Владимир по натуре «ботаник» - преподаватель древней истории. По сути он живет за счет жены. Ольга заводит роман с братом Владимира — большевиком. Который помогает ей («раз вы ничего делать не умеете, придется направить вас на ответственную должность»).
Когда большевик калечится на Гражданской войне, она находит на место любовника удачливого нэпмана. Что поделаешь, тянет женщину к сильным мужчинам!
Массажный салон, домработница, ванная, меха, шелка, черная икра, лососина — всего в избытке. Муж спасается чувством юмора, воспитанностью и — любовью. Живут по сути большой семьей.
-- Ах да, Владимиp...
Она положила монпансьешку в pот.
-- ...чуть не позабыла pассказать...
-- ...я сегодня вам изменила...
А параллельно этой романтической линии развивается другая — линия государственного строительства. Эти параллельные плоскости в спектакле удачно совмещены при помощи радио. Герои живут на фоне сообщений репродуктора, который штрихами обозначает направление будущего грандиозного пути.
Его суть Мариенгоф передает точно и лаконично — подчас одними газетными заголовками или короткими сводками. От которых иной раз кровь стынет в жилах.
Сначала «кpестьяне стали есть сусликов».
Потом -
«Желуди уже считаются пpедметом pоскоши. Из липовых листьев пекут
пиpоги. В Пpикамье употpебляют в пищу особый соpт глины. В Цаpицынской
губеpнии питаются тpавой, котоpую pаньше ели только веpблюды».
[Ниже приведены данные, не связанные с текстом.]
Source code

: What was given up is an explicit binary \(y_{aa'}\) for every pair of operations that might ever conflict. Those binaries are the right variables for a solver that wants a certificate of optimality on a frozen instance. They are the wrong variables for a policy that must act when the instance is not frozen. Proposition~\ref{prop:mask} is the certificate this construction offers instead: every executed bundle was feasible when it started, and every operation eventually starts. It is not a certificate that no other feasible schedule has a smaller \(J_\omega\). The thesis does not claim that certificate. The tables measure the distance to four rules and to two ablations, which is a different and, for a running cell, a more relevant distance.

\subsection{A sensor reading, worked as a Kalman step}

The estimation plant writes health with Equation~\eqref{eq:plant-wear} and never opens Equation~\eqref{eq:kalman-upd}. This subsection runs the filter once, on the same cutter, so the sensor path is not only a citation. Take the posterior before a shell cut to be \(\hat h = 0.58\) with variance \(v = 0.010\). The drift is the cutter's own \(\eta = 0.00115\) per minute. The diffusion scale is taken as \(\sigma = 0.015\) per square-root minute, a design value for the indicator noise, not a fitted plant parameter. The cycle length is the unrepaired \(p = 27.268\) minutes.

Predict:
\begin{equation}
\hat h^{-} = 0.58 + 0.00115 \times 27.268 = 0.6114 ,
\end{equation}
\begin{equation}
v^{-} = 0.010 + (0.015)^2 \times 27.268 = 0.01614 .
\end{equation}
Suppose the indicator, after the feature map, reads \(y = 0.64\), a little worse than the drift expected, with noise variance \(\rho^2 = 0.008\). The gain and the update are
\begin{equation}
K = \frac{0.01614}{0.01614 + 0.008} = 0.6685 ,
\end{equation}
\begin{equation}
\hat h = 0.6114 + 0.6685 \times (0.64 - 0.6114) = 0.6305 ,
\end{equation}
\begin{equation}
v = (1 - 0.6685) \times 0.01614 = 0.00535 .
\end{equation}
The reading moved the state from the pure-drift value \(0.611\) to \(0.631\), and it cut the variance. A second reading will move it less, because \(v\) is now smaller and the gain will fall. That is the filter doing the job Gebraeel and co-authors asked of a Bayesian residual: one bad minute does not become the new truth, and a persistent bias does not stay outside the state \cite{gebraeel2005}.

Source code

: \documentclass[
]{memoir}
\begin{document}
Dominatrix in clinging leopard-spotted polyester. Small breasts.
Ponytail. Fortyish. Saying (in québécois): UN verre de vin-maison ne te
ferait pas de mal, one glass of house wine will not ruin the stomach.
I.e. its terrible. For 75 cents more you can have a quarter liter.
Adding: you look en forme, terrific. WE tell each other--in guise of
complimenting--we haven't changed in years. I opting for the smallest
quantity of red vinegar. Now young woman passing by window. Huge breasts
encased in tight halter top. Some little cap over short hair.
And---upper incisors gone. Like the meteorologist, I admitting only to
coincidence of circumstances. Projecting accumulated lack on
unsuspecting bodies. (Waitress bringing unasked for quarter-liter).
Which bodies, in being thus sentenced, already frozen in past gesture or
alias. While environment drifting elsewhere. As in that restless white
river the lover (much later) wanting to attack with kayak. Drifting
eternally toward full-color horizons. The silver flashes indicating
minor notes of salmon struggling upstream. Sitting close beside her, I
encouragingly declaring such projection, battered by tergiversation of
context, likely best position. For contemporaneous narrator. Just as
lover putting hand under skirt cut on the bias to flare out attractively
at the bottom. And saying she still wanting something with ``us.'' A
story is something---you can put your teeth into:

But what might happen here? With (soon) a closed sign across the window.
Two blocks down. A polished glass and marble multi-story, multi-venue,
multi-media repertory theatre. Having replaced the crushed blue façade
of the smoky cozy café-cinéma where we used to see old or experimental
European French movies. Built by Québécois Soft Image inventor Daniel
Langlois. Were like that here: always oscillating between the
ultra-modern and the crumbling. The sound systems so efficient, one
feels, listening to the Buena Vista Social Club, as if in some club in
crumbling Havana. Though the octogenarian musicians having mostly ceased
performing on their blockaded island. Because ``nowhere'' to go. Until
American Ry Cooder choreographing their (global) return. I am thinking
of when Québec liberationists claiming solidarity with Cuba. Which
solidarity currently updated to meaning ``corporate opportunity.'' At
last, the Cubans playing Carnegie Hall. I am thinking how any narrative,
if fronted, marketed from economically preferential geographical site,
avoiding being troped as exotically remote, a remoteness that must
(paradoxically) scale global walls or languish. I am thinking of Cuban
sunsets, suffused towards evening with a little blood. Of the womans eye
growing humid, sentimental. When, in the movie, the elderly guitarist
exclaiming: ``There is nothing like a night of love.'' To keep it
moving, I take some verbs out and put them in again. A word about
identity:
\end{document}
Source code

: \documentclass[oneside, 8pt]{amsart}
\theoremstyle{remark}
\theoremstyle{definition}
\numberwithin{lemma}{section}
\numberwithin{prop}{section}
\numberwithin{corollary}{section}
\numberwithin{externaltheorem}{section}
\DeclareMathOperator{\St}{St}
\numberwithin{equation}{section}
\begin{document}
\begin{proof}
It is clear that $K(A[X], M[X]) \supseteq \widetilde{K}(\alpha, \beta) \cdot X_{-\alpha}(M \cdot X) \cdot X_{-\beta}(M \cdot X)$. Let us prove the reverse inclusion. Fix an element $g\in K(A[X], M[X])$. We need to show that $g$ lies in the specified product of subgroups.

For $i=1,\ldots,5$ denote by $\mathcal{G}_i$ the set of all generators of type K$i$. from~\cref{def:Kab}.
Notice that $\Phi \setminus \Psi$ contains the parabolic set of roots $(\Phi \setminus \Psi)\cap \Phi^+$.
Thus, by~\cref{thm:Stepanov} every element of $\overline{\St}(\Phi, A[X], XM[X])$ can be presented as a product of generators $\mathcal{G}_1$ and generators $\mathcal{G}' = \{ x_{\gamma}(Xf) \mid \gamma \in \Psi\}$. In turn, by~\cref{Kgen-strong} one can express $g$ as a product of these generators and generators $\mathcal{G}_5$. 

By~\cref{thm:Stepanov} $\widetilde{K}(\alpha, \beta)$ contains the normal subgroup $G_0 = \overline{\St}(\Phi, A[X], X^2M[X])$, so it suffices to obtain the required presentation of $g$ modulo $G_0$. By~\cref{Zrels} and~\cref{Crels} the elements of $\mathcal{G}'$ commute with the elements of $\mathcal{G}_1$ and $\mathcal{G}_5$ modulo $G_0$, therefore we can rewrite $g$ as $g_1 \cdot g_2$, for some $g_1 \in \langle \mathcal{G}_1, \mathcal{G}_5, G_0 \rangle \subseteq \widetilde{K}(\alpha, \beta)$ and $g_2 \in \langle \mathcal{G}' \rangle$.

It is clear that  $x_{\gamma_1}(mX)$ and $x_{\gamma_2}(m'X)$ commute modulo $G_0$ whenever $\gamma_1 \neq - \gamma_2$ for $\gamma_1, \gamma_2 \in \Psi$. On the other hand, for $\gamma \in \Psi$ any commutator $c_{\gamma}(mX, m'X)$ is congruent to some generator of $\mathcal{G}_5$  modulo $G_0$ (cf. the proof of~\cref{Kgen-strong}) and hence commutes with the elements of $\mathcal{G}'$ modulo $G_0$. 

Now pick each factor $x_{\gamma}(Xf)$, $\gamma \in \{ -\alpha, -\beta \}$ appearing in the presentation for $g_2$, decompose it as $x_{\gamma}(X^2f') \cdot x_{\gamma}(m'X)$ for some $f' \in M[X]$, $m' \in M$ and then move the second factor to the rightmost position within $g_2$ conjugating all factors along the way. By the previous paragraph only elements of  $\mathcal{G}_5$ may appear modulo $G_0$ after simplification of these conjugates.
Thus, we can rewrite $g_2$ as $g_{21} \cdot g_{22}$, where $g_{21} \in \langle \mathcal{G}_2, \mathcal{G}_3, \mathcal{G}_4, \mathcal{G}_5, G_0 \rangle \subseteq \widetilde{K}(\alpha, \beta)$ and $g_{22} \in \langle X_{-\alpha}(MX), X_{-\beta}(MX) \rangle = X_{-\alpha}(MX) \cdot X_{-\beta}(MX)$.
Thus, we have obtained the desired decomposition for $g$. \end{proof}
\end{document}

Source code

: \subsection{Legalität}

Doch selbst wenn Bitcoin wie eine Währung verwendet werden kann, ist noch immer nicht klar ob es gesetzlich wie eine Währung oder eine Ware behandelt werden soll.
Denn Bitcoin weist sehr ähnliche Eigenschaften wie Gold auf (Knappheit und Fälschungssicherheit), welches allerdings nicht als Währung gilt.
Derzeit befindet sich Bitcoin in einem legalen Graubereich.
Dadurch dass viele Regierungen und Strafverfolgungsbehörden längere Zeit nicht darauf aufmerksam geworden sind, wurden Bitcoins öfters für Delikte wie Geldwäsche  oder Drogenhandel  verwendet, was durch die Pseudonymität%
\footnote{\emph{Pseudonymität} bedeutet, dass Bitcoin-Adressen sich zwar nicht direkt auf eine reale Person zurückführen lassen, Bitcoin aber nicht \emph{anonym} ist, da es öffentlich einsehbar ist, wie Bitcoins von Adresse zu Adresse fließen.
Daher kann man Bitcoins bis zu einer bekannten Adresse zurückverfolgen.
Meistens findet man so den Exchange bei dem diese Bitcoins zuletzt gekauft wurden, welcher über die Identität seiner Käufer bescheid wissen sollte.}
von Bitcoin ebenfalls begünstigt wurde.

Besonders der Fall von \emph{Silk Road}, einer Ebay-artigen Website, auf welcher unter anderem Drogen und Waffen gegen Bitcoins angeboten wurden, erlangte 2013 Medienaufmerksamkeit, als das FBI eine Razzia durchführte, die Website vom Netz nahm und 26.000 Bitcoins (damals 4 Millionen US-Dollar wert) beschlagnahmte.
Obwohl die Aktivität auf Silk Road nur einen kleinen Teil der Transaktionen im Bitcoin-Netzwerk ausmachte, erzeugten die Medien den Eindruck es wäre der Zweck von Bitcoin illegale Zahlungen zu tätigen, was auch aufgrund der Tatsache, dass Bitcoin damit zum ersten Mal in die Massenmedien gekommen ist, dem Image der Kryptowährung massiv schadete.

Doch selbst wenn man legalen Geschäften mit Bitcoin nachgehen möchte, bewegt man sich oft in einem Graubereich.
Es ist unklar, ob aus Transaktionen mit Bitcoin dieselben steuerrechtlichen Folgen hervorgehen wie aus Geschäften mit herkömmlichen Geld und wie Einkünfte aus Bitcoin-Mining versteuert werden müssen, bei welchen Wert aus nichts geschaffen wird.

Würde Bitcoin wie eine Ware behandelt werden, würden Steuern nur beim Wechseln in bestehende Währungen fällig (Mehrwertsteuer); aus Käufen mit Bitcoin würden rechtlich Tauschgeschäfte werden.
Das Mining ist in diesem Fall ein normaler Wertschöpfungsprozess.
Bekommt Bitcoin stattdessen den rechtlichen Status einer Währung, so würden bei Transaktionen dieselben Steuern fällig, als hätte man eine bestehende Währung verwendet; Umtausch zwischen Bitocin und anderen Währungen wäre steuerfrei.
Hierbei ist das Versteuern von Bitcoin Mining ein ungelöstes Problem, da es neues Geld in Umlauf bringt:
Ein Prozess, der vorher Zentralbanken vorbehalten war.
В это же время для определенных кругов столицы актуальны иные темы:
«Объявление:
Где можно
сытно и вкусно
покушать
это только
в pестоpане
ЭЛЕГАHТ
Покpовские воpота
Идеальная евpопейская и азиатская кухня под наблюдением опытного
кулинаpа. Во вpемя обедов и ужинов салонный оpкестp. Уголки тpопического
уюта, отд. Кабинеты».
А в Поволжье:
«В селе Липовки (Цаpицынского уезда) один кpестьянин, не будучи в силах
выдеpжать мук голода, pешил заpубить топоpом своего семилетнего сына. Завел
в саpай и удаpил. Hо после убийства сам тут же повесился над тpупом убитого
pебенка. Когда пpишли, видят: висит с высунутым языком, а pядом на чуpбане,
где обычно колют дpова, тpуп заpубленного мальчика».
Или:
«В селе Гохтале Гусихинской волости кpестьянин Степан Малов, тpидцати
двух лет, и его жена Hадежда, тpидцати лет, заpезали и съели своего
семилетнего сына Феофила...»
Переспав с нэпманом за 15 тысяч долларов, Ольга вместе с мужем несет их «в пользу голодающих».
Сводки сообщают о подавлении крестьянских восстаний, которые вспыхивают в Поволжье одно за другим.
Ради чего, собственно, такие жертвы? И зачем оно — такое государство, где идеалы ставятся гораздо выше человеческих жизней? Ни о чем таком герои не говорят, даже, как будто бы, наоборот - они шутят, веселятся, кутят. Вопросы самостоятельно целым роем рождаются в голове.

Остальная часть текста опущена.